A commotion broke out behind them, dimmed by distance. Turning back, Geoffrey saw the cart rolling away down the road, with Nan chattering breathlessly to her mother. They were thirty yards away, but Geoffrey could still hear a few of her words: "He is gorgeous, Mother! If she does not grab tight to him, she is a very fool!" Maud murmured something he couldn't hear, to which Nan answered, "Oh, stuff and nonsense! He will, or she is not the man-leader she thinks she is!"
Geoffrey smiled, and turned back to Quicksilver with a raised eyebrow—but she rode with her face set dead ahead, an imperturbable mask. She was blushing, though.

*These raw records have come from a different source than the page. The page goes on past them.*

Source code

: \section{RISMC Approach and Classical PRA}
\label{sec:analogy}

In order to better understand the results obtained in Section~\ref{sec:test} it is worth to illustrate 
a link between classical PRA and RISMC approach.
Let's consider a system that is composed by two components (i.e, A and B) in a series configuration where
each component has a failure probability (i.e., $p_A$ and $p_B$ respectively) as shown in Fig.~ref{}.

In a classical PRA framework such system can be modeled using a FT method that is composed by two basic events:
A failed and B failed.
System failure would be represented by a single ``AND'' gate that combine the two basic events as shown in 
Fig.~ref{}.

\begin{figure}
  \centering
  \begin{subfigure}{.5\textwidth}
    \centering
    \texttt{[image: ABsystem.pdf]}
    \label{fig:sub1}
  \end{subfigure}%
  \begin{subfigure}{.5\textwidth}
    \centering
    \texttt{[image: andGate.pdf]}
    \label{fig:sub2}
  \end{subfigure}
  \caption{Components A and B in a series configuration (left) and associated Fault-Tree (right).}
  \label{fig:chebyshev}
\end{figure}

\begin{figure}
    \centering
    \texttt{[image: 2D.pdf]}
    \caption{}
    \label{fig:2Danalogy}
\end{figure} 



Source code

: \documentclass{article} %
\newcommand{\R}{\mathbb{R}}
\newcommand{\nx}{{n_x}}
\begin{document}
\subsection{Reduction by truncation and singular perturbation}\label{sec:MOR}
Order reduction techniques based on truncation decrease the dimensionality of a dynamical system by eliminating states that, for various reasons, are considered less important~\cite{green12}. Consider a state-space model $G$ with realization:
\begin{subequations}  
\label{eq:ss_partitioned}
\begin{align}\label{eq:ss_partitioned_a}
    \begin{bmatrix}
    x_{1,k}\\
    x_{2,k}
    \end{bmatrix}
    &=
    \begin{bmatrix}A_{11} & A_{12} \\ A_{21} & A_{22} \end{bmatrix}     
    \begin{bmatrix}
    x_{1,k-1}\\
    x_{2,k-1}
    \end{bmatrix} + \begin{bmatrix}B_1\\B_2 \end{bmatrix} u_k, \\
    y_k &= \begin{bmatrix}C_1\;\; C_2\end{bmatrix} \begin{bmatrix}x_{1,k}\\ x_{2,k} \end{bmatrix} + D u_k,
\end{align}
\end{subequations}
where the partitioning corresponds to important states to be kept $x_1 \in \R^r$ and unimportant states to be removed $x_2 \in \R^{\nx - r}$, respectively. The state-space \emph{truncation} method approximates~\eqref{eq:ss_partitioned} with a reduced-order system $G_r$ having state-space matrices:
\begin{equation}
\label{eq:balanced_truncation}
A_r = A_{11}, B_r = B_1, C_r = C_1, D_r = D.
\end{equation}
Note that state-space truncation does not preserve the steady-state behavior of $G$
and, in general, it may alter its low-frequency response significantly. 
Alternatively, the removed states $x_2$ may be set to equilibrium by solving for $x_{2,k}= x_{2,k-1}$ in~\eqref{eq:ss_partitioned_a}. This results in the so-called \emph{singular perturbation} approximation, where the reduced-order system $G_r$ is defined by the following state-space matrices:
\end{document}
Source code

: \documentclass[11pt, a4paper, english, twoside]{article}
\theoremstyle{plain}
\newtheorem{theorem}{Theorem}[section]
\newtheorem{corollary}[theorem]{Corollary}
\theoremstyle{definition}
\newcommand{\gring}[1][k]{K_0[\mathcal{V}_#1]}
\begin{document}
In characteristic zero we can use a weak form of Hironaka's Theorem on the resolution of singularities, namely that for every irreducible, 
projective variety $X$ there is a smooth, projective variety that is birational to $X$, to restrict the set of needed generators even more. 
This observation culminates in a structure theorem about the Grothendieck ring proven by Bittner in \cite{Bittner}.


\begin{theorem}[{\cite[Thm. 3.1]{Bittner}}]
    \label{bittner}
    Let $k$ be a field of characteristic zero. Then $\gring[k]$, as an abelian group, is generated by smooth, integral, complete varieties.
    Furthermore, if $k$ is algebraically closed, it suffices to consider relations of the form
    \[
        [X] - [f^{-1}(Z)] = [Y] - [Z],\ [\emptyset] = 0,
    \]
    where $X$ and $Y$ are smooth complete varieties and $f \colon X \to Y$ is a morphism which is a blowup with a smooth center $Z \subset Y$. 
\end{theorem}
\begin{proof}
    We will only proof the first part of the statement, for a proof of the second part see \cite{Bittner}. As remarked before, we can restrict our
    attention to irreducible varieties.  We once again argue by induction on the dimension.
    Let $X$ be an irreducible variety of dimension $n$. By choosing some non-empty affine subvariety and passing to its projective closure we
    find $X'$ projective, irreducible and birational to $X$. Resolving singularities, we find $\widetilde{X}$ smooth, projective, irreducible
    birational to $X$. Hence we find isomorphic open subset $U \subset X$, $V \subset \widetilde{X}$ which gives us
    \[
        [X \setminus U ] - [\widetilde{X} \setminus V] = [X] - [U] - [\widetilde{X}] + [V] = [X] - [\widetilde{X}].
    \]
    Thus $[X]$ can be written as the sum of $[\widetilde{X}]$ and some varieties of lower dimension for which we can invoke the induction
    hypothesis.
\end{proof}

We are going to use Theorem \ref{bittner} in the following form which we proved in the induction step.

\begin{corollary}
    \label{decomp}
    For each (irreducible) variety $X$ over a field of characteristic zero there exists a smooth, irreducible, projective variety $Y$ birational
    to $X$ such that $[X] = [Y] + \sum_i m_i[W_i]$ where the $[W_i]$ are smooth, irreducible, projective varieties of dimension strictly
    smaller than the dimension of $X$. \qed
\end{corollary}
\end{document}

When they bedded down for the night, Geoffrey thought, as he rolled up in his blanket, Keep the watch for me, will you not Fess?
Of course, Fess thought back, though why I should bother when a hundred outlaws are doing so, I cannot think.

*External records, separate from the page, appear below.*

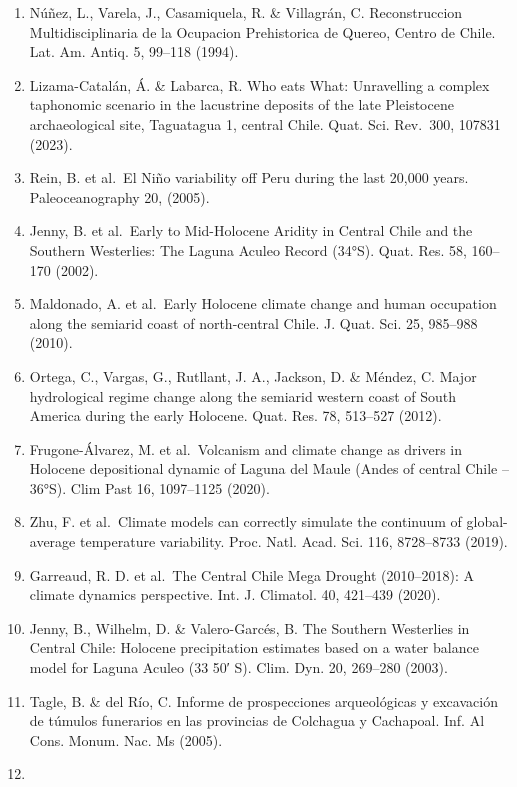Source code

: \documentclass[
]{article}
\begin{document}
\begin{enumerate}
  use of space in Central Chile. Chungara Rev.~Antropol. Chil. 47,
  53--65 (2015).
\item
  Núñez, L., Varela, J., Casamiquela, R. \& Villagrán, C. Reconstruccion
  Multidisciplinaria de la Ocupacion Prehistorica de Quereo, Centro de
  Chile. Lat. Am. Antiq. 5, 99--118 (1994).
\item
  Lizama-Catalán, Á. \& Labarca, R. Who eats What: Unravelling a complex
  taphonomic scenario in the lacustrine deposits of the late Pleistocene
  archaeological site, Taguatagua 1, central Chile. Quat. Sci. Rev.~300,
  107831 (2023).
\item
  Rein, B. et al.~El Niño variability off Peru during the last 20,000
  years. Paleoceanography 20, (2005).
\item
  Jenny, B. et al.~Early to Mid-Holocene Aridity in Central Chile and
  the Southern Westerlies: The Laguna Aculeo Record (34°S). Quat. Res.
  58, 160--170 (2002).
\item
  Maldonado, A. et al.~Early Holocene climate change and human
  occupation along the semiarid coast of north-central Chile. J. Quat.
  Sci. 25, 985--988 (2010).
\item
  Ortega, C., Vargas, G., Rutllant, J. A., Jackson, D. \& Méndez, C.
  Major hydrological regime change along the semiarid western coast of
  South America during the early Holocene. Quat. Res. 78, 513--527
  (2012).
\item
  Frugone-Álvarez, M. et al.~Volcanism and climate change as drivers in
  Holocene depositional dynamic of Laguna del Maule (Andes of central
  Chile -- 36°S). Clim Past 16, 1097--1125 (2020).
\item
  Zhu, F. et al.~Climate models can correctly simulate the continuum of
  global-average temperature variability. Proc. Natl. Acad. Sci. 116,
  8728--8733 (2019).
\item
  Garreaud, R. D. et al.~The Central Chile Mega Drought (2010--2018): A
  climate dynamics perspective. Int. J. Climatol. 40, 421--439 (2020).
\item
  Jenny, B., Wilhelm, D. \& Valero-Garcés, B. The Southern Westerlies in
  Central Chile: Holocene precipitation estimates based on a water
  balance model for Laguna Aculeo (33 50′ S). Clim. Dyn. 20, 269--280
  (2003).
\item
  Tagle, B. \& del Río, C. Informe de prospecciones arqueológicas y
  excavación de túmulos funerarios en las provincias de Colchagua y
  Cachapoal. Inf. Al Cons. Monum. Nac. Ms (2005).
\item

\end{enumerate}
\end{document}
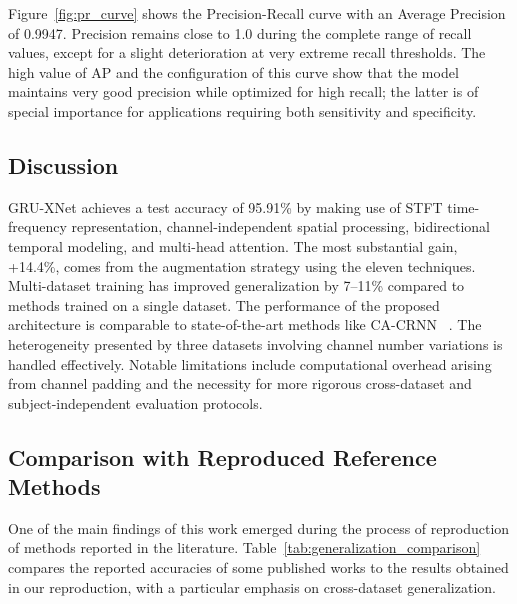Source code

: \documentclass[conference]{IEEEtran}
\begin{document}
Figure~\ref{fig:pr_curve} shows the Precision-Recall curve with an Average Precision of 0.9947. Precision remains close to 1.0 during the complete range of recall values, except for a slight deterioration at very extreme recall thresholds. The high value of AP and the configuration of this curve show that the model maintains very good precision while optimized for high recall; the latter is of special importance for applications requiring both sensitivity and specificity.

\subsection{Discussion}
GRU-XNet achieves a test accuracy of 95.91\% by making use of STFT time-frequency representation, channel-independent spatial processing, bidirectional temporal modeling, and multi-head attention. The most substantial gain, +14.4\%, comes from the augmentation strategy using the eleven techniques. Multi-dataset training has improved generalization by 7--11\% compared to methods trained on a single dataset. The performance of the proposed architecture is comparable to state-of-the-art methods like CA-CRNN~\cite{zhang2025emotion}
. The heterogeneity presented by three datasets involving channel number variations is handled effectively. Notable limitations include computational overhead arising from channel padding and the necessity for more rigorous cross-dataset and subject-independent evaluation protocols.


\subsection{Comparison with Reproduced Reference Methods}

One of the main findings of this work emerged during the process of reproduction of methods reported in the literature. Table~\ref{tab:generalization_comparison} compares the reported accuracies of some published works to the results obtained in our reproduction, with a particular emphasis on cross-dataset generalization.
\end{document}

In case they should decide to free their leader, Geoffrey thought drily, by ridding her of me. He tried to ignore the blanket-shrouded, curving form beside him in the dark and, to distract himself, thought, A most fortunate meeting with the mother and daughter, was it not?

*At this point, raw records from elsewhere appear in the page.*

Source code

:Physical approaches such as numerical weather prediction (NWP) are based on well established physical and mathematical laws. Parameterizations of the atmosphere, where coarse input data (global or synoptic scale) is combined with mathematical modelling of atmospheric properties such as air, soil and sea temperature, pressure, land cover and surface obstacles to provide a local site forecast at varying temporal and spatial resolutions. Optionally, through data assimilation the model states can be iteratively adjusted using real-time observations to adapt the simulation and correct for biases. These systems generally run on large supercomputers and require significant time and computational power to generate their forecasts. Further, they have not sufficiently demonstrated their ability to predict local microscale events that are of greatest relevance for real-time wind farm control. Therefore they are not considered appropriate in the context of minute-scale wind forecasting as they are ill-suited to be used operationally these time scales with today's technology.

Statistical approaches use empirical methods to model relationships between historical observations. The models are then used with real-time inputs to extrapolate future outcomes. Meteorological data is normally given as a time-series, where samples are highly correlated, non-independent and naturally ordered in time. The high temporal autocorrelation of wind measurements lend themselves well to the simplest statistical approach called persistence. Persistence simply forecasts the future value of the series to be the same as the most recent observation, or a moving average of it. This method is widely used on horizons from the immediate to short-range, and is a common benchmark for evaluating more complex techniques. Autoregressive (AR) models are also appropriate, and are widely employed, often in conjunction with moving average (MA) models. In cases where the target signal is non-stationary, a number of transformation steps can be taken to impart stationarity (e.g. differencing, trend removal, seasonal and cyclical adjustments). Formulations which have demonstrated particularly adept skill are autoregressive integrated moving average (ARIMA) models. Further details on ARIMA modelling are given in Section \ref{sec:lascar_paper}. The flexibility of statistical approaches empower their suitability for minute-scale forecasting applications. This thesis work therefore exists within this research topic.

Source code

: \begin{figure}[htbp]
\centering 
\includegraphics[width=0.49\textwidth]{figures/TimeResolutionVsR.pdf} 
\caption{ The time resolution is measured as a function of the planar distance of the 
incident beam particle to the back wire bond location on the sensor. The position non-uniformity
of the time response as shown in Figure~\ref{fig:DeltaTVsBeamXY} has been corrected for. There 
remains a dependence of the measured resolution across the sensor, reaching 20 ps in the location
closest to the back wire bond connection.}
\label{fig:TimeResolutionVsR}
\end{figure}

How so? Fess's thoughts were guarded.
Why, thought Geoffrey, an hour later, and they would have missed us quite.
Yes, a most fortuitous coincidence, Fess agreed somewhat drily, Geoffrey thought.
Once again, he could see Nan, side by side with Quicksilver, in his mind's eye. A vision of Quicksilver was not what he needed to put him to sleep, so he concentrated on Nan. The daughter bears a most striking resemblance to Quicksilver.
She does indeed.
There was something in the way the robot said it, in the careful noncommittal tone he used, that awoke Geoffrey's suspicions. What was Fess seeing that he was not...? He visualized the two faces again, then the mother's next to Nan's...
And his eyes flew wide open. Fess! Picture the mother Maud's face for me, and transform it backwards twenty years! Show her to me as she was before she married!
He closed his eyes again, and Maud's face appeared behind his eyelids, then a younger version of the same face next to it, but without the kerchief, brown hair unbound, floating freely about her face and shoulders...
She is almost the spit and image of Quicksilver!
No, Fess thought back at him. It is Quicksilver who is the spit and image of Maud.
Fess rarely used slang of any sort, and it didn't take Geoffrey more than a moment to realize why the robot had done so this time. Maud is her mother!
That would be my conjecture, yes. Then Nan must be her sister!
That would account for the resemblance, Fess agreed. Then I have met all the family—save the father, who is dead. Geoffrey relaxed a little, opening his eyes to fix a brooding gaze on the shapely shadowed form beside him. He found he could not think clearly that way, so he rolled over onto his back to gaze up at the scrap of sky visible between the leaves overhead. Why would they have brought word of Aunriddy's troubles themselves, instead of sending the messenger?
Fess ignored the rhetorical nature of the question and answered, Presumably, because they wished to meet you. Yes, that would seem clear. Geoffrey frowned up at the sky. Now, why would they have wanted to do that?
Why, indeed? Fess said, with the burst of static that served him for a sigh. He reflected that his young master was a positive genius at anything military, but could be singularly dense about anything else—and apparently, he did not yet see that a campaign was forming. Too intent on his own, no doubt. Good night, Geoffrey.
But there was no answer; puzzling over a question whose solution was too obvious to see had given Geoffrey the distraction and relaxation he had needed to lapse into sleep. Fess stood by, content to watch—and it was well that he did, for though Geoffrey may have found sleep, Quicksilver had not.